There was a similar incident in the First Gulf War: [Wiki] sets the stage:
...Iraq; this was the first of two attacks by 1 Battalion 5th Cavalry of the 1st Cavalry Division. It was a feint attack, designed to make the Iraqis think that a Coalition invasion would take place from the south. The Iraqis fiercely resisted, and the Americans eventually withdrew as planned back into the Wadi Al-Batin................ This attack led the way for the XVIII Airborne Corps to sweep around behind the 1st Cav and attack Iraqi forces to the west...
One of the US Radio networks inanely went on air with sufficient detail of the US build-up in the West to alert any half-witted Intelligence Officer. Luckily they did not pick it up, and the rest you know.

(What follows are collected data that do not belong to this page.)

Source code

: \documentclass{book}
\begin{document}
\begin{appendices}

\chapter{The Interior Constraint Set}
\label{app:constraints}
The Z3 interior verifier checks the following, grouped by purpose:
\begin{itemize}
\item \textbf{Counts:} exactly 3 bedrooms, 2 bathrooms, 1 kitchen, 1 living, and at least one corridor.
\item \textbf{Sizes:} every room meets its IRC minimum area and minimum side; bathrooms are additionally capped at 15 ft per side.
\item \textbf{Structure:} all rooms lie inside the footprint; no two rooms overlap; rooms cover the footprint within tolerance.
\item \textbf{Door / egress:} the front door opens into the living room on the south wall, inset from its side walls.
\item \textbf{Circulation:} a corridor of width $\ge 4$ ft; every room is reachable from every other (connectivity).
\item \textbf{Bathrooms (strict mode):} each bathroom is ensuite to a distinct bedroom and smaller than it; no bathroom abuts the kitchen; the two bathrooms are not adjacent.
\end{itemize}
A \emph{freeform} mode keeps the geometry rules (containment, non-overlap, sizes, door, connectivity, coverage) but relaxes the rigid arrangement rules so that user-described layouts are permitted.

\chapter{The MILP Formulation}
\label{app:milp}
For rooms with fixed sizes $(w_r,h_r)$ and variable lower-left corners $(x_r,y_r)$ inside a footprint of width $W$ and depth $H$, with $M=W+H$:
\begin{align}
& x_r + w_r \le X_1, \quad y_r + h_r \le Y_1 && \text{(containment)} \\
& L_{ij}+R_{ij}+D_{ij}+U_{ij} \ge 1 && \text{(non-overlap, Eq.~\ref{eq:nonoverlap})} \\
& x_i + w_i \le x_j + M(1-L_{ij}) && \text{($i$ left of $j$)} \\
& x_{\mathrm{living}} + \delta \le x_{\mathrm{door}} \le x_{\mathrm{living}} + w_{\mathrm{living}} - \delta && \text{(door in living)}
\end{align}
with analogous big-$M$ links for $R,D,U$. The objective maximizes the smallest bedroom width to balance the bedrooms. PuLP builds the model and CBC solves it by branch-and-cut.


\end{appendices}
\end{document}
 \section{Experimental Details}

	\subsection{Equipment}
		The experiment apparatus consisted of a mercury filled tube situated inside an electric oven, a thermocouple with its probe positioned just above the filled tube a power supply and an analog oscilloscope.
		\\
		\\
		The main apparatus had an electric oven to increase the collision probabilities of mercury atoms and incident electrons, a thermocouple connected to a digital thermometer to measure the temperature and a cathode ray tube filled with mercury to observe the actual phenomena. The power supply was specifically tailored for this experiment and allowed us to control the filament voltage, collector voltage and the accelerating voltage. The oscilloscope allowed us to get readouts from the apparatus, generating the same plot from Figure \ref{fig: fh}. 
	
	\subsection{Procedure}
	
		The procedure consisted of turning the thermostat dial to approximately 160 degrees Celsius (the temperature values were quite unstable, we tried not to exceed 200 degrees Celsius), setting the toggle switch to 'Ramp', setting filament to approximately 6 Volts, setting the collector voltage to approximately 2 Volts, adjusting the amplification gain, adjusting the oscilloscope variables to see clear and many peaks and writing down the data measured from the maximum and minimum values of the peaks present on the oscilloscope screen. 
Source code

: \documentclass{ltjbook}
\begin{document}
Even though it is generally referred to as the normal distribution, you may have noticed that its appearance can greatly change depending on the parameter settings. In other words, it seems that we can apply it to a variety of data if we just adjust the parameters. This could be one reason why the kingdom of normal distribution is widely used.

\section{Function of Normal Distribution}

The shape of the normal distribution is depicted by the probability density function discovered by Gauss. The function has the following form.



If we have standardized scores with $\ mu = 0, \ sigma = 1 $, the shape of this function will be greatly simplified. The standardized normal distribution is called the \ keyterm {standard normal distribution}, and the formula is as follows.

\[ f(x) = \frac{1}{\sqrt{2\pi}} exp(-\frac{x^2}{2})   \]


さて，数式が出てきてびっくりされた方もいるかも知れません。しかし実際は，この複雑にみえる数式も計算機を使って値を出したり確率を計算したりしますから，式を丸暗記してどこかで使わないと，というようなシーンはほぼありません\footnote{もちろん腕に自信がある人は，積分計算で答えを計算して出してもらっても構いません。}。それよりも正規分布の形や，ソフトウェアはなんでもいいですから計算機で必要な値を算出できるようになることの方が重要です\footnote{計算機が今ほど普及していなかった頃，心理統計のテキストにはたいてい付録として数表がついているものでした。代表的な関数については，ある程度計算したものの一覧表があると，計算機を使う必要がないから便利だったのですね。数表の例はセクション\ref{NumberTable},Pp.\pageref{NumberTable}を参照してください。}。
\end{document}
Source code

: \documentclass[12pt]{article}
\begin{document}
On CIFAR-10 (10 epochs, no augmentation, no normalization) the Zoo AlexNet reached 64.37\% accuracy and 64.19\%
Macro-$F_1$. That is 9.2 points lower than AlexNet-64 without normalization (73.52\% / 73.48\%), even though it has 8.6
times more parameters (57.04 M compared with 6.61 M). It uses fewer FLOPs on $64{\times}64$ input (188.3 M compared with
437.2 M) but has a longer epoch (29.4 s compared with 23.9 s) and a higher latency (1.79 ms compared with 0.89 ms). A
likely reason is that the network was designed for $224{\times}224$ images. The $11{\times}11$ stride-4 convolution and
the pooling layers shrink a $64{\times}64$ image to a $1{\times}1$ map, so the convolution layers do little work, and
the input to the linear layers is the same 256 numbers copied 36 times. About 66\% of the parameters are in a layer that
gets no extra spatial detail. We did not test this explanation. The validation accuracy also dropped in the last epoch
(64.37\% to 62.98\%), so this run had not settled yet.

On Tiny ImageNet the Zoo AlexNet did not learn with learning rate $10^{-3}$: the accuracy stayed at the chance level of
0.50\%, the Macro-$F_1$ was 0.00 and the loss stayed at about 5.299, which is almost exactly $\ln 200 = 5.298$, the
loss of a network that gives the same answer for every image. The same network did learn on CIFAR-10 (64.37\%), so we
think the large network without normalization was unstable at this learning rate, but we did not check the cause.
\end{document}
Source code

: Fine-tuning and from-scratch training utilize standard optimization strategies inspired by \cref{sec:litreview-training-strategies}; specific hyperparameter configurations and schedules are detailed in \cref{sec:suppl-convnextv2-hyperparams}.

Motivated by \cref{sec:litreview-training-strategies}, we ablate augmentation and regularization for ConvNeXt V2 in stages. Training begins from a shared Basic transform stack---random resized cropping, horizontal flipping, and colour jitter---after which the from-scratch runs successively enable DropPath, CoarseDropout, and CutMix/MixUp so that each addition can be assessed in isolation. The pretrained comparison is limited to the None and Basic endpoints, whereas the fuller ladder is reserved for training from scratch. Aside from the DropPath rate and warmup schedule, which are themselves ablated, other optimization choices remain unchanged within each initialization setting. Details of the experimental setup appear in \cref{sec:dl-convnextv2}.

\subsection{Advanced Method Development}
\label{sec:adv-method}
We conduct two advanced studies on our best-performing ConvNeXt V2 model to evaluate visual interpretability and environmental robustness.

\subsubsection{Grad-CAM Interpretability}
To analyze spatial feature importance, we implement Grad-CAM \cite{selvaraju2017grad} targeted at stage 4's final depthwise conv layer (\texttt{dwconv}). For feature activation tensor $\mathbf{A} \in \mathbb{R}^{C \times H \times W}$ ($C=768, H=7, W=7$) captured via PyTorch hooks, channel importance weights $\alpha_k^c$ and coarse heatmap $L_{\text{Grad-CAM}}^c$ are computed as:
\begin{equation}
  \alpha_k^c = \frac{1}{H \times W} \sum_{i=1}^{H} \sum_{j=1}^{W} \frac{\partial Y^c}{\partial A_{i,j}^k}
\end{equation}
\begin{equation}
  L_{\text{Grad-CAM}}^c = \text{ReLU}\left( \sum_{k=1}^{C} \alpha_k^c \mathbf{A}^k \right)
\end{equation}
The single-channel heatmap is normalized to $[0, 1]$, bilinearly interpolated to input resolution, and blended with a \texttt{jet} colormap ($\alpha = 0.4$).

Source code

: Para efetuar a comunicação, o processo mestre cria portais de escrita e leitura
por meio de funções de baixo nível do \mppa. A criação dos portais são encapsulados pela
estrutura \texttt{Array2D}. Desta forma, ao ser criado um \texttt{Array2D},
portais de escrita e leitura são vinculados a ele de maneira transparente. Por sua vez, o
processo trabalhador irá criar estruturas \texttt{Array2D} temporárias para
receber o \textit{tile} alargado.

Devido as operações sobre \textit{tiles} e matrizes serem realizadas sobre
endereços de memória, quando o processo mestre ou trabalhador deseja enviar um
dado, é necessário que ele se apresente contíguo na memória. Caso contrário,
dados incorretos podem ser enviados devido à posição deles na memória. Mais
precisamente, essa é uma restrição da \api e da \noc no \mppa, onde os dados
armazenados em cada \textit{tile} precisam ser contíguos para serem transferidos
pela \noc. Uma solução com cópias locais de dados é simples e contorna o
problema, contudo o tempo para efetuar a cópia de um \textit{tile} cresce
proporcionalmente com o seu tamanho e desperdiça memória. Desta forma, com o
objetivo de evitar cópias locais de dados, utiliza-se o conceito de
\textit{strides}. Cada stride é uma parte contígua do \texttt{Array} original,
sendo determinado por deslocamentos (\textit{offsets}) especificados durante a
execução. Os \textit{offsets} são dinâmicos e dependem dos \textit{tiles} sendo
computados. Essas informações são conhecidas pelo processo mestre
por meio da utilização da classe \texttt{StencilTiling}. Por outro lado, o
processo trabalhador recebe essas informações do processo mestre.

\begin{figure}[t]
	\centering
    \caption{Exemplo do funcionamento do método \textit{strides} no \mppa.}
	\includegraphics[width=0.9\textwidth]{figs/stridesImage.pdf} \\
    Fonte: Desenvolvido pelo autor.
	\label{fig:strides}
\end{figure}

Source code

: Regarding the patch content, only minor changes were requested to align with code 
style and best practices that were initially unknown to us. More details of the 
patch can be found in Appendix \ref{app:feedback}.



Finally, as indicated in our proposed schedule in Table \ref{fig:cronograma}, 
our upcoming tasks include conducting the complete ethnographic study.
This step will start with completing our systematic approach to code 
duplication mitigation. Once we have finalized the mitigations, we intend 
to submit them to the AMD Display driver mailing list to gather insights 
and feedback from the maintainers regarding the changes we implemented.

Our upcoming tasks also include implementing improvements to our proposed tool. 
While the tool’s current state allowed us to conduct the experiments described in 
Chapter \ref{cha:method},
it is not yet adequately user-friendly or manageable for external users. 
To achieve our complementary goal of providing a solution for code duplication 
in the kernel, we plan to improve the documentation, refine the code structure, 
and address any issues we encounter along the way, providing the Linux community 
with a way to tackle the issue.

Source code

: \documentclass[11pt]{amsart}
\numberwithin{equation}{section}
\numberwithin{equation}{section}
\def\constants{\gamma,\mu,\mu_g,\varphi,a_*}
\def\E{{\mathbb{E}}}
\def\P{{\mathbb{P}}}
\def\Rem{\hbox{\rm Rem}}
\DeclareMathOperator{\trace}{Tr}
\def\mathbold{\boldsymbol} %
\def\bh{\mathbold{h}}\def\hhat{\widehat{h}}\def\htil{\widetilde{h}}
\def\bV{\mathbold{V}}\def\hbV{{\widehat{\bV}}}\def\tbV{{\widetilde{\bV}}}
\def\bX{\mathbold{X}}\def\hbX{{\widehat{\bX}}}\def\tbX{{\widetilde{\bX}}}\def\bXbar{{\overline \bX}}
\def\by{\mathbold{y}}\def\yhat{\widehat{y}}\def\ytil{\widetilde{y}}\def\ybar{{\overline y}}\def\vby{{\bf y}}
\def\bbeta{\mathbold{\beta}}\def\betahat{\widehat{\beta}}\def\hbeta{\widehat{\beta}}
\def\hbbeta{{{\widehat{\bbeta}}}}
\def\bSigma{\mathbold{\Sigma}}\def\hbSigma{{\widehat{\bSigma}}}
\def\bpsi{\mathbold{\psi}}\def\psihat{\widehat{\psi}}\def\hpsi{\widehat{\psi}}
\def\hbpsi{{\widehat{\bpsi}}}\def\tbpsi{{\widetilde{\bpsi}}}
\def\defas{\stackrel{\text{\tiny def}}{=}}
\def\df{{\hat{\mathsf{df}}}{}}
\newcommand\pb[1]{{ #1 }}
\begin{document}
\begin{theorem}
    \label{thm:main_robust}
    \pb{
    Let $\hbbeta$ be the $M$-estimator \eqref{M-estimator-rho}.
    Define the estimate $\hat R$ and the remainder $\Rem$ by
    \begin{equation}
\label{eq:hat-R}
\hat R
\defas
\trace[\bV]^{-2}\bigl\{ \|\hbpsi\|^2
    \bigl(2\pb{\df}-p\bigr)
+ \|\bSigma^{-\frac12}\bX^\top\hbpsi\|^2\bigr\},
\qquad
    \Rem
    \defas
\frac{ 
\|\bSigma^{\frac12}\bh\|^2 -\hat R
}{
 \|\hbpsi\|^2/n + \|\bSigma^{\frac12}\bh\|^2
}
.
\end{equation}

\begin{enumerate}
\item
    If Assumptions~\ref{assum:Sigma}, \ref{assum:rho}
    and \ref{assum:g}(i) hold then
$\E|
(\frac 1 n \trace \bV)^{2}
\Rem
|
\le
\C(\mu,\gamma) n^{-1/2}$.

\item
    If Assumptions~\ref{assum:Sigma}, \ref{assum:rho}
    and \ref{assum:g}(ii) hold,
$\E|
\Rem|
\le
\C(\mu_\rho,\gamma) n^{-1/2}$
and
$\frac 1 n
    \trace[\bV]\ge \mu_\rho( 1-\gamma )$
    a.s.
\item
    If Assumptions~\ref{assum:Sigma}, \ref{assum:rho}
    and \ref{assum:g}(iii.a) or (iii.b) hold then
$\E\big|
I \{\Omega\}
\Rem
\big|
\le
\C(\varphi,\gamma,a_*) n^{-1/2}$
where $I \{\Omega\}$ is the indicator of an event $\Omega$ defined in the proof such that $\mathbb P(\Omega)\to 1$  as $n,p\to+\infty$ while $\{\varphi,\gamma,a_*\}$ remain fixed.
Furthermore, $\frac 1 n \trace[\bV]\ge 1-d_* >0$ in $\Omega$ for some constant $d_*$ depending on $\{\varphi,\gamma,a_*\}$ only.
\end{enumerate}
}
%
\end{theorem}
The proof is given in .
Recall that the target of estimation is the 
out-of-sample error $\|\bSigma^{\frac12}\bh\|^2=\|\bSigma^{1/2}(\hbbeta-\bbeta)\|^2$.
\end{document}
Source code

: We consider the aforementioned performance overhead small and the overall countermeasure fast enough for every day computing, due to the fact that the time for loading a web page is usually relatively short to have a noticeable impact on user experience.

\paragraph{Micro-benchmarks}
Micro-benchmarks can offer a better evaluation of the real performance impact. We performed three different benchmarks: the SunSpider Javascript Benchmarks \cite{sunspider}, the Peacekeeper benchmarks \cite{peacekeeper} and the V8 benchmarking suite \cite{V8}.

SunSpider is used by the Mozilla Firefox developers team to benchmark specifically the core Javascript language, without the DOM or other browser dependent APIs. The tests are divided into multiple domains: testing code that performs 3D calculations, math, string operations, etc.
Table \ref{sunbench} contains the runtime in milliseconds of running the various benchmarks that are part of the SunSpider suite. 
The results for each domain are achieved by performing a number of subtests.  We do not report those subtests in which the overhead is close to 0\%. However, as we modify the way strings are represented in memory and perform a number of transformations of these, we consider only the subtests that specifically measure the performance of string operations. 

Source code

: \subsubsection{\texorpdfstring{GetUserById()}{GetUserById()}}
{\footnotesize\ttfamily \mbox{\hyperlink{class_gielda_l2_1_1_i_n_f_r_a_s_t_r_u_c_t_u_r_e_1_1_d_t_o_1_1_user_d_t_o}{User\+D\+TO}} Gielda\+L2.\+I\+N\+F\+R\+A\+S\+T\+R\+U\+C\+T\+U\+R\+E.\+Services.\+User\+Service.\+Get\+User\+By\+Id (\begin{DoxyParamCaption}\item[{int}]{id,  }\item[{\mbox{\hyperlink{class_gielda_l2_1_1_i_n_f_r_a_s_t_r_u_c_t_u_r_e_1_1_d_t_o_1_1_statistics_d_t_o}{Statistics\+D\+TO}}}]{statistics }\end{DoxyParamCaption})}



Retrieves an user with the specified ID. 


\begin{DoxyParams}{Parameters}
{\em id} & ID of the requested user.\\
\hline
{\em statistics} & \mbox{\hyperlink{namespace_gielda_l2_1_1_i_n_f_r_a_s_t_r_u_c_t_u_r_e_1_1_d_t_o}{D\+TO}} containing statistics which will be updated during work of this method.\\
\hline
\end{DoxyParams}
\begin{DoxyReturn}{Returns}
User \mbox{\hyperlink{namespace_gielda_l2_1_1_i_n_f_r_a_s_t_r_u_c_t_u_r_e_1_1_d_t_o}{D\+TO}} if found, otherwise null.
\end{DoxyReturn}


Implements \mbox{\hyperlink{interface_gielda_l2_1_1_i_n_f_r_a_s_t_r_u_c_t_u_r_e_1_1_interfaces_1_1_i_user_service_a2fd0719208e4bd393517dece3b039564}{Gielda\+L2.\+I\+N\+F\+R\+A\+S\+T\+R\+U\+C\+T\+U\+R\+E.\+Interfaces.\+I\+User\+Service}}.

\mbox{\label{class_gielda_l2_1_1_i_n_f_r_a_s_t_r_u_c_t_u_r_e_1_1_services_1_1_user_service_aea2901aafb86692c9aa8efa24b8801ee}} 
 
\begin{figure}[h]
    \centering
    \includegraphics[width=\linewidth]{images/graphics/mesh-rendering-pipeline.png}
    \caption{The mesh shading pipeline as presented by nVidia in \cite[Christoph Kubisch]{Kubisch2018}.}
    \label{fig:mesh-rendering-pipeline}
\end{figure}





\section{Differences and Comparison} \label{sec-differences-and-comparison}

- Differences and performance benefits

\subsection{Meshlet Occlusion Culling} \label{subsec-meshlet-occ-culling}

The loquacity of the newsdesks (for the newsreaders are mere talking heads) is only matched by their naivety. Two (?) years ago, BBC "Look North", found a human-interest item in the shape of an old Bomber Command "veteran", a three-toured Wing Commander no less, aged 86. Reporters are usually accurate about ages. Simple arithmetic shows the "veteran" to be 18 when the war ended in 1945.

This did not strike the BBC as anything odd; they (I do hope it was not "Project Propeller") bought him a ride (currently £95) from the Teesside Flying Club. It was his demeanour in the aircraft which struck me as as suspect. He would not touch the (dual) controls, but kept his hands primly folded in his lap. Invited by the nice young Instructor to "have a go", he murmered "Better not". Well, I ask you ?

I subsequently exchanged PMs with a member who has access to the 1945 Air Force List. No trace.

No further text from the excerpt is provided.